York, in the vein of his uncle, Eddie DeBartolo, will only say he wants to instill a Super Bowl or bust mentality. He's fine if there's tension between his coach and GM but has also made it clear he will pick Baalke if forced to choose between them. There's also a sense that, for all the reports that surface that Harbaugh wants out or that his players want him gone, the coach doesn't want to leave. Pride would prevent him from returning to college ringless, having waved the white flag at the bigs. And neither the Raiders nor the Dolphins, the teams most often mentioned as trade partners, have a franchise quarterback, a new stadium or, for that matter, a personnel department led by Baalke, whom Harbaugh appreciates despite their discord. One person who knows Harbaugh well thinks he's just "awesome and crazy enough" to sign a long-term extension out of spite. But for all the unrest, it's strange how many people, in management and on the field, say they remain loyal to Harbaugh. "We want him to do well," safety Eric Reid says. "If he does well, we do well."

Harbaugh won't discuss his contract publicly, but he has said in the past he doesn't want more authority. Few buy it. But look at what happened right before the team left for its preseason game at Houston in August. Niners executives are defensive about the fact that they claim to want to win with class and have had a league-high 10 players arrested since 2012. They wanted to project a cleaner image. Shortly before the 49ers left for Houston, Harbaugh told the players: "Oh, management doesn't think you're dressed up enough, so try to dress nicer."

Nobody knew what that meant or had time to comply. Management, again, was frustrated. Maybe Harbaugh simply forgot to mention it earlier. Maybe he was returning to one of his go-to foils, playing the suits off the players, creating crises. Or maybe this is how someone who thrives being under siege acts when the chaos might be slipping slightly beyond his control.

Harbaugh ended his training camp speech with a story, words for the players to live by this season, almost a premonition of what has transpired since. The story began, as many do, in his childhood. John was 10; Jim was 8. John had always stuck up for Jim in fights, but one day in their yard, John pushed Jim. So Jim punched John in the stomach. John welled up, and their dad came outside.

What happened?

Jim punched me.

Why did you punch him?

'Cause he pushed me!

Dad said to John, "If you push someone, then they might punch you back. You understand?'"

Dad said to me, "Jim, do you have something you want to say to your brother?"

I said, "Good, now he knows."

"I learned that day that you can't count on anyone fighting for you except for you," Harbaugh told the team. "You have to be prepared to fight and finish your own battles. We have 16 fights and finishes scheduled -- playoffs and Super Bowl to be determined. That wouldn't make a bad T-shirt!"


Catch is finished. We're walking toward the 49ers building. Harbaugh is relaxed. I'm anxious, because I'm about to pose the question I've posed to everyone else.

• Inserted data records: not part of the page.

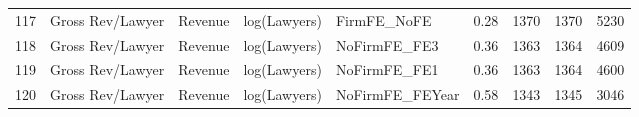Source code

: \begin{table}[ht]
\begin{tabular}{rllllllll}
  117 & Gross Rev/Lawyer & Revenue & log(Lawyers) & FirmFE\_NoFE & 0.28 & 1370 & 1370 & 5230 \\ 
  118 & Gross Rev/Lawyer & Revenue & log(Lawyers) & NoFirmFE\_FE3 & 0.36 & 1363 & 1364 & 4609 \\ 
  119 & Gross Rev/Lawyer & Revenue & log(Lawyers) & NoFirmFE\_FE1 & 0.36 & 1363 & 1364 & 4600 \\ 
  120 & Gross Rev/Lawyer & Revenue & log(Lawyers) & NoFirmFE\_FEYear & 0.58 & 1343 & 1345 & 3046 \\ 
   \hline
\end{tabular}
\end{table}
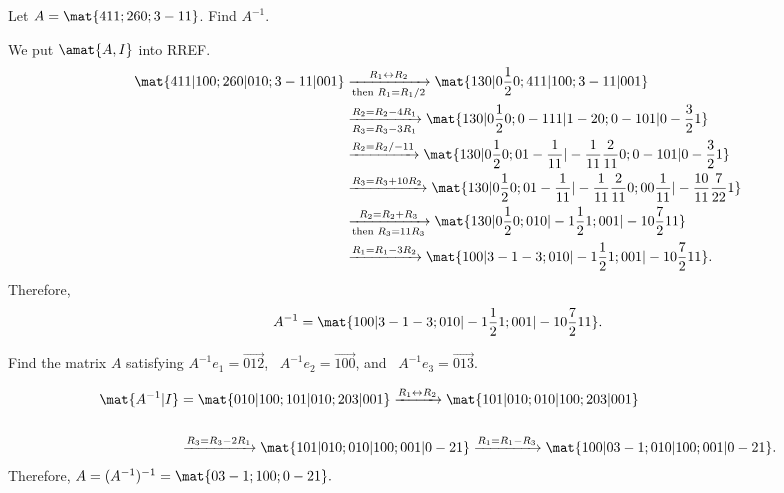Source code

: \begin{problems}
\problem %
Let $A = \mat{4 1 1; 2 6 0; 3 -1 1}$.  Find $A^{-1}$.

\begin{solution}
  We put $\amat{A, I}$ into RREF.
  \begin{align*}
    \mat{4 1 1 | 1 0 0; 2 6 0 | 0 1 0; 3 -1 1 | 0 0 1}
    & \xrightarrow[\textup{then } R_1 = R_1/2]{R_1 \leftrightarrow R_2}
    \mat{1 3 0 | 0 \frac{1}{2} 0; 4 1 1 | 1 0 0; 3 -1 1 | 0 0 1}
    \\ & \xrightarrow[R_3 = R_3-3R_1]{R_2 = R_2 - 4R_1}
         \mat{1 3 0 | 0 \frac{1}{2} 0; 0 -11 1 | 1 -2 0; 0 -10 1
         | 0 -\frac{3}{2} 1}
    \\ & \xrightarrow[]{R_2 = R_2/-11}
    \mat{1 3 0 | 0 \frac{1}{2} 0; 0 1 -\frac{1}{11} |
      -\frac{1}{11} \frac{2}{11} 0; 0 -10 1 | 0 -\frac{3}{2} 1}
    \\ & \xrightarrow[]{R_3 = R_3 + 10R_2}
    \mat{1 3 0 | 0 \frac{1}{2} 0; 0 1 -\frac{1}{11} |
         -\frac{1}{11} \frac{2}{11} 0; 0 0 \frac{1}{11}
         | -\frac{10}{11} \frac{7}{22} 1}
    \\ & \xrightarrow[\textup{then } R_3 = 11R_3]{R_2 = R_2 + R_3}
    \mat{1 3 0 | 0 \frac{1}{2} 0; 0 1 0 |
      -1 \frac{1}{2} 1; 0 0 1 | -10 \frac{7}{2} 11}
    \\ & \xrightarrow[]{R_1 = R_1 - 3R_2}
         \mat{1 0 0 | 3 -1 -3; 0 1 0 | -1 \frac{1}{2} 1; 0 0 1
         | -10 \frac{7}{2} 11}.
   \end{align*}
   Therefore,
   \[ A^{-1} = \mat{1 0 0 | 3 -1 -3; 0 1 0 | -1 \frac{1}{2} 1; 0 0 1 |
       -10 \frac{7}{2} 11}.\]
\end{solution}


\problem %
Find the matrix $A$ satisfying $A^{-1} e_1 = \vec{0 1 2}$, \
$A^{-1} e_2 = \vec{1 0 0}$, and \ $A^{-1}e_3 = \vec{0 1 3}$.

\begin{solution}
  \begin{align*} \mat{A^{-1} | I} & = \mat{0 1 0 | 1 0 0; 1 0 1 | 0 1
      0; 2 0 3 | 0 0 1} \xrightarrow[]{R_1 \leftrightarrow R_2} \mat{1
      0 1 | 0 1 0; 0 1 0 | 1 0 0; 2 0 3 | 0 0 1} \\ \\ &
    \xrightarrow[]{R_3=R_3-2R_1} \mat{1 0 1 | 0 1 0; 0 1 0 | 1 0 0; 0
      0 1 | 0 -2 1} \xrightarrow[]{R_1=R_1-R_3} \mat{1 0 0 | 0 3 -1; 0
      1 0 | 1 0 0; 0 0 1 | 0 -2 1}.
  \end{align*}  
  Therefore, $A=(A^{-1})^{-1} = \mat{0 3 -1; 1 0 0; 0 -2 1}.$
\end{solution}


\end{problems}\setcounter{problem}{0}


\newpage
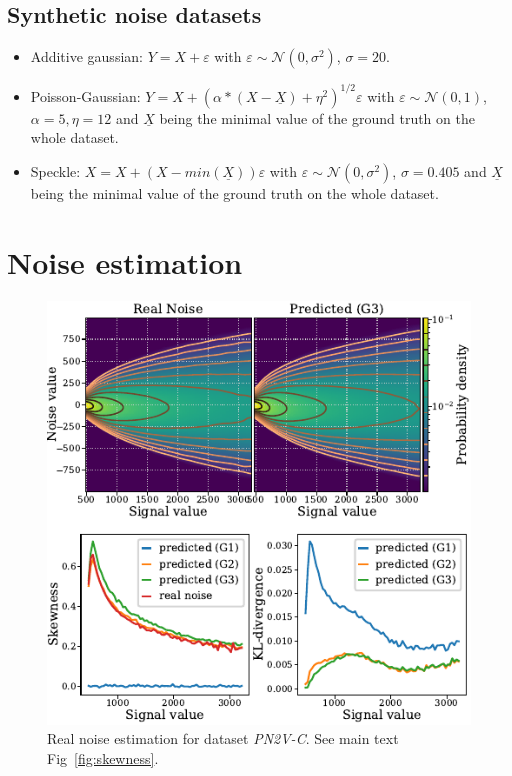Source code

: \documentclass{article}
\begin{document}
\subsection{Synthetic noise datasets}
\label{si:synthetic}
\begin{itemize}
  \item Additive gaussian: $Y = X + \varepsilon$ with $\varepsilon \sim \mathcal{N}(0, \sigma^2)$, $\sigma=20$.
  \item Poisson-Gaussian: $Y = X + (\alpha * (X-\underline{X}) + \eta^2 )^{1/2}\varepsilon$  with $\varepsilon \sim \mathcal{N}(0, 1)$, $\alpha=5, \eta=12$ and $\underline{X}$ being the minimal value of the ground truth on the whole dataset.
  \item Speckle: $X = X + (X-min(\underline{X}))\varepsilon$  with $\varepsilon \sim \mathcal{N}(0, \sigma^2)$, $\sigma=0.405$ and $\underline{X}$ being the minimal value of the ground truth on the whole dataset.
\end{itemize}

\section{Noise estimation}
\label{si:skewness}
\begin{figure}[ht]
\begin{center}
\centerline{\includegraphics[width=\columnwidth]{fig_skewness_pn2v-C.pdf}}
\caption{Real noise estimation for dataset \textit{PN2V-C}. See main text Fig~\ref{fig:skewness}.
}
\end{center}
\vskip -0.2in
\end{figure}
\end{document}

"What is it about you that people find so difficult?"

"Oh, I don't know," Harbaugh says.

He leans back slightly, kicks his one-inch cleats in the grass. He suddenly seems tired, as if he thinks he gets a bum rap but doesn't want to admit it. I worry he's going to take the ball and fire it at my nose.

He stares at me, not with the look he gave Seely, but one gentler, wiser, more weathered, the sun highlighting the gray in his short hair and deepening the creases around his eyes. He grins and, of course, enlists a little help.

"There's a saying by Ralph Waldo Emerson," he says. "'As long as all that's written is said against me, then I feel a certain assurance of success. If people are heaping flowery words of praise upon me, then I feel exposed to my enemies.'"

Now I'm the one staring blankly. Seconds pass.

He says it again: "As long as all that's written is said against me, then I feel a certain assurance of success."

Then, he hands me the ball as a souvenir and says, "I prefer that."